(WASHINGTON) — President-elect Barack Obama is preparing to issue an executive order his first week in office — and perhaps his first day — to close the U.S. military prison at Guantanamo Bay, according to two presidential transition team advisers.
It's unlikely the detention facility at the Navy base in Cuba will be closed anytime soon. In an interview last weekend, Obama said it would be "a challenge" to close it even within the first 100 days of his administration. (
Read "Trying to Tie Obama's Hands on Gitmo".)
But the order, which one adviser said could be issued as early as Jan. 20, would start the process of deciding what to do with the estimated 250 al-Qaida and Taliban suspects and potential witnesses who are being held there. Most have not been charged with a crime.

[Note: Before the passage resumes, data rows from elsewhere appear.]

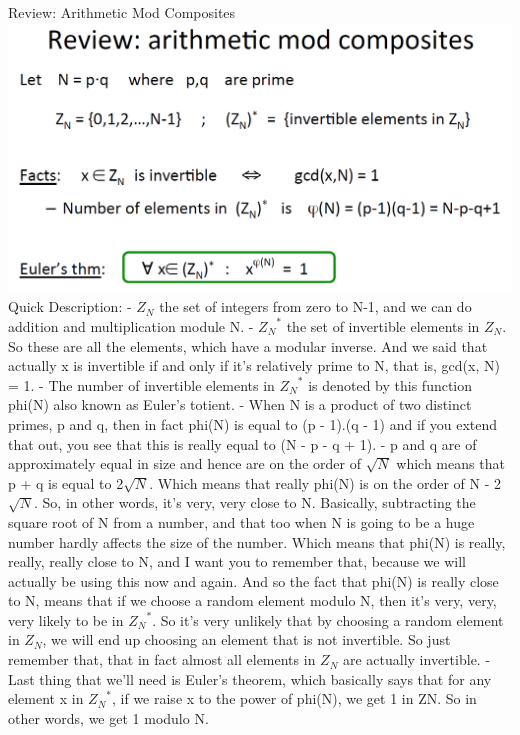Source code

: \documentclass[11pt]{article}
\makeatletter
\def\maxwidth{\ifdim\Gin@nat@width>\linewidth\linewidth
    \else\Gin@nat@width\fi}
\let\Oldincludegraphics\includegraphics
\renewcommand{\includegraphics}[1]{\Oldincludegraphics[width=.8\maxwidth]{#1}}
\makeatother
\begin{document}
Review: Arithmetic Mod Composites
\includegraphics{./Images/ArithmeticMod-Review.png} Quick Description: -
\(Z_{N}\) the set of integers from zero to N-1, and we can do addition
and multiplication module N. - \({Z_{N}}^{*}\) the set of invertible
elements in \(Z_{N}\). So these are all the elements, which have a
modular inverse. And we said that actually x is invertible if and only
if it's relatively prime to N, that is, gcd(x, N) = 1. - The number of
invertible elements in \({Z_{N}}^{*}\) is denoted by this function
phi(N) also known as Euler's totient. - When N is a product of two
distinct primes, p and q, then in fact phi(N) is equal to (p - 1).(q -
1) and if you extend that out, you see that this is really equal to (N -
p - q + 1). - p and q are of approximately equal in size and hence are
on the order of \(\sqrt{N}\) which means that p + q is equal to
2\(\sqrt{N}\). Which means that really phi(N) is on the order of N -
2\(\sqrt{N}\). So, in other words, it's very, very close to N.
Basically, subtracting the square root of N from a number, and that too
when N is going to be a huge number hardly affects the size of the
number. Which means that phi(N) is really, really, really close to N,
and I want you to remember that, because we will actually be using this
now and again. And so the fact that phi(N) is really close to N, means
that if we choose a random element modulo N, then it's very, very, very
likely to be in \({Z_{N}}^{*}\). So it's very unlikely that by choosing
a random element in \(Z_{N}\), we will end up choosing an element that
is not invertible. So just remember that, that in fact almost all
elements in \(Z_{N}\) are actually invertible. - Last thing that we'll
need is Euler's theorem, which basically says that for any element x in
\({Z_{N}}^{*}\), if we raise x to the power of phi(N), we get 1 in ZN.
So in other words, we get 1 modulo N.
\end{document}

The Guantanamo directive would be one of a series of executive orders Obama is planning to issue shortly after he takes office next Tuesday, according to the two advisers. Also expected is an executive order about certain interrogation methods, but details were not immediately available Monday.

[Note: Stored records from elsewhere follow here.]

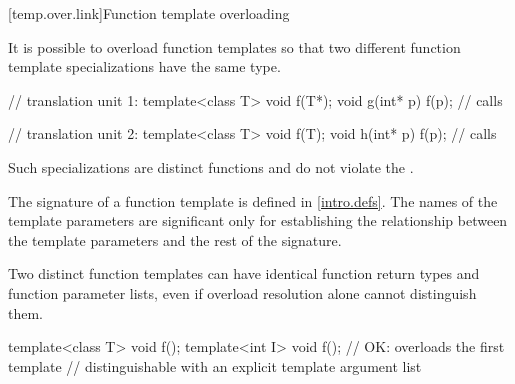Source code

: [temp.over.link]{Function template overloading}

\pnum
{}%
It is possible to overload function templates so that two different
function template specializations have the same type.
\begin{example}

\begin{minipage}{.45\hsize}
\begin{codeblock}
// translation unit 1:
template<class T>
  void f(T*);
void g(int* p) {
  f(p); // calls 
}
\end{codeblock}
\end{minipage}
\begin{minipage}{.45\hsize}
\begin{codeblock}
// translation unit 2:
template<class T>
  void f(T);
void h(int* p) {
  f(p); // calls 
}
\end{codeblock}
\end{minipage}
\end{example}

\pnum
Such specializations are distinct functions and do not violate the
.

\pnum
The signature of a function template
is defined in \ref{intro.defs}.
The names of the template parameters are significant only for establishing
the relationship between the template parameters and the rest of the
signature.
\begin{note}
Two distinct function templates can have identical function return types and
function parameter lists, even if overload resolution alone cannot distinguish
them.

\begin{codeblock}
template<class T> void f();
template<int I> void f();       // OK: overloads the first template
                                // distinguishable with an explicit template argument list
\end{codeblock}
\end{note}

The advisers spoke on condition of anonymity because they were not authorized to speak publicly about the orders that have not yet been finalized.
Obama transition team spokeswoman Brooke Anderson declined comment Monday.

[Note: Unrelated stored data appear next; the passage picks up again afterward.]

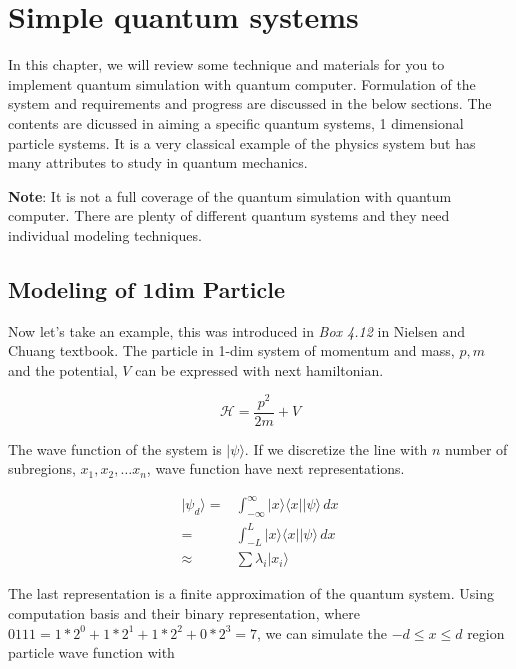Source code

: \chapter{Simple quantum systems}

In this chapter, we will review some technique and materials 
for you to implement quantum simulation with quantum computer.
Formulation of the system and requirements and progress are discussed 
in the below sections.
The contents are dicussed in aiming a specific quantum systems,
1 dimensional particle systems.
It is a very classical example of the physics system but
has many attributes to study in quantum mechanics.

\textbf{Note}: It is not a full coverage of the quantum simulation with 
quantum computer. There are plenty of different quantum systems and 
they need individual modeling techniques.


\section{Modeling of 1dim Particle}
\label{sec:simulation}

Now let's take an example, this was introduced in \textit{Box 4.12} in Nielsen and Chuang textbook. 
The particle in 1-dim system of momentum and mass, $p, m$ and the potential, $V$ can be expressed with next hamiltonian.

\begin{equation}
    \mathcal{H} = \frac{p^2}{2 m} + V
\end{equation}

The wave function of the system is $| \psi \rangle$. 
If we discretize the line with $n$ number of subregions, $x_1, x_2, \dots x_n$, 
wave function have next representations.

\begin{align}
    | \psi _d \rangle =& \int_{-\infty}^\infty |x \rangle \langle x| | \psi \rangle \, dx \\
                      =& \int_{-L}^L |x \rangle \langle x| | \psi \rangle \, dx \\
                      \approx& \sum \lambda_i | x_i \rangle
\end{align}

The last representation is a finite approximation of the quantum system.
Using computation basis and their binary representation, where $0111 = 1*2^0 + 1*2^1 + 1*2^2 + 0*2^3 = 7$,
we can simulate the $-d \leq x \leq d$ region particle wave function with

The two advisers said the executive order will direct the new administration to look at each of the cases of the Guantanamo detainees to see whether they can be released or if they should still be held — and if so, where.
Many of the Guantanamo detainees are cleared for release, and others could be sent back to their native countries and held there. But many nations have resisted Bush administration efforts to repatriate the prisoners back home. Both Obama advisers said it's hoped that nations that had initially resisted taking detainees will be more willing to do so after dealing with the new administration.
What remains the thorniest issue for Obama, the advisers said, is what to do with the rest of the prisoners — including at least 15 so-called "high value detainees" considered among the most dangerous there.